Besides bilateral relations, talks will focus in particular on the Russian attack on Ukraine and its implications for the security architecture of Europe. Other topics on the agenda include the two countries’ European policy, the situation in the Western Balkans and climate and environmental issues.
The Swiss government, headed by President Ignazio Cassis, will receive President Čaputová with military honours on Thursday, 19 May, in Bern. Federal Councillor Karin Keller-Sutter, head of the Federal Department of Justice and Police (FDJP), will also take part in the official talks at the Bernerhof. The Slovak delegation will include Foreign Minister Ivan Korčok. The first day of the visit will close with a traditional gala dinner in Bern.
Second day in Zurich
Ms Čaputová and Mr Cassis will spend Friday, 20 May, in Zurich. A visit to the Federal Institute of Technology (ETH Zurich) will include a commemorative appreciation of Aurel Stodola (1859-1942), a scholar from the north of present-day Slovakia.
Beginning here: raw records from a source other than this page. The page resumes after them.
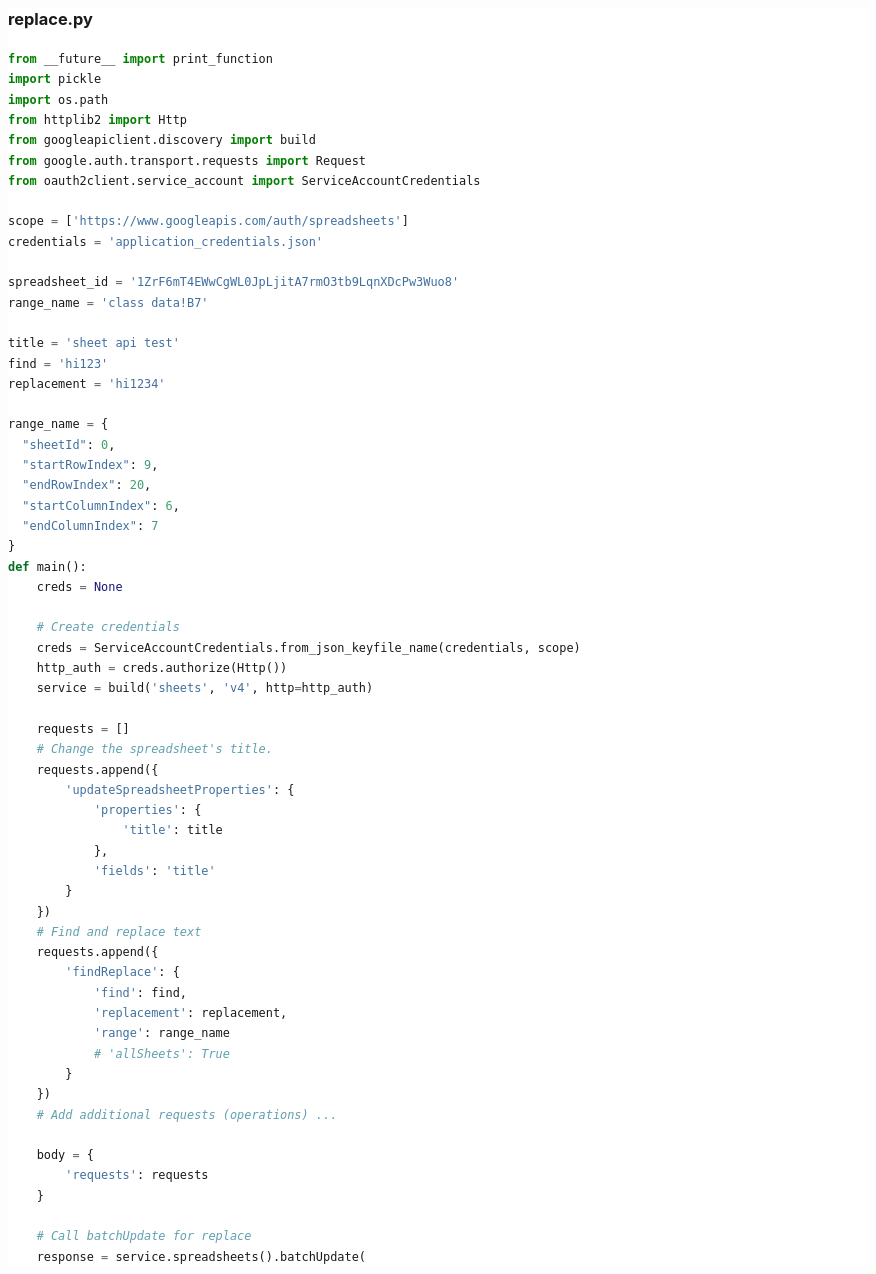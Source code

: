 ### replace.py

```python
from __future__ import print_function
import pickle
import os.path
from httplib2 import Http
from googleapiclient.discovery import build
from google.auth.transport.requests import Request
from oauth2client.service_account import ServiceAccountCredentials

scope = ['https://www.googleapis.com/auth/spreadsheets']
credentials = 'application_credentials.json'

spreadsheet_id = '1ZrF6mT4EWwCgWL0JpLjitA7rmO3tb9LqnXDcPw3Wuo8'
range_name = 'class data!B7'

title = 'sheet api test'
find = 'hi123'
replacement = 'hi1234'

range_name = {
  "sheetId": 0,
  "startRowIndex": 9,
  "endRowIndex": 20,
  "startColumnIndex": 6,
  "endColumnIndex": 7
}
def main():
    creds = None

    # Create credentials
    creds = ServiceAccountCredentials.from_json_keyfile_name(credentials, scope)
    http_auth = creds.authorize(Http())
    service = build('sheets', 'v4', http=http_auth)

    requests = []
    # Change the spreadsheet's title.
    requests.append({
        'updateSpreadsheetProperties': {
            'properties': {
                'title': title
            },
            'fields': 'title'
        }
    })
    # Find and replace text
    requests.append({
        'findReplace': {
            'find': find,
            'replacement': replacement,
            'range': range_name
            # 'allSheets': True
        }
    })
    # Add additional requests (operations) ...

    body = {
        'requests': requests
    }

    # Call batchUpdate for replace
    response = service.spreadsheets().batchUpdate(
```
As an ETH professor for mechanical engineering, Stodola made a significant contribution to the success of Swiss industrial companies such as Escher Wyss and Brown, Boveri & Company at the end of the nineteenth century by developing turbine construction.
During a visit to the Student Project House, an ETH think tank and workshop, young researchers will present various projects they are developing at present to counter the global climate and environmental crisis. The programme will also include an exchange of views with students from Slovakia. Following the ETH visit, the two presidents will open a Slovak-Swiss business meeting at the National Museum in Zurich.
Close civil society contacts
Switzerland and Slovakia enjoy excellent relations. When the Slovak Republic gained independence in 1993, the two countries immediately established diplomatic relations. There is a regular exchange between both countries at government, administrative and parliamentary level, and contacts have been strengthened in recent years through cooperation within the framework of Switzerland’s contribution to selected EU member states.
The volume of trade between the two countries has tripled since 2000 and there is still potential to develop economic relations. Contacts are particularly close at civil society level. After the Prague Spring in 1968, around 13,000 Czechoslovakians found refuge in Switzerland. At present, around 20,000 Slovaks live in Switzerland and 400 or so Swiss in Slovakia.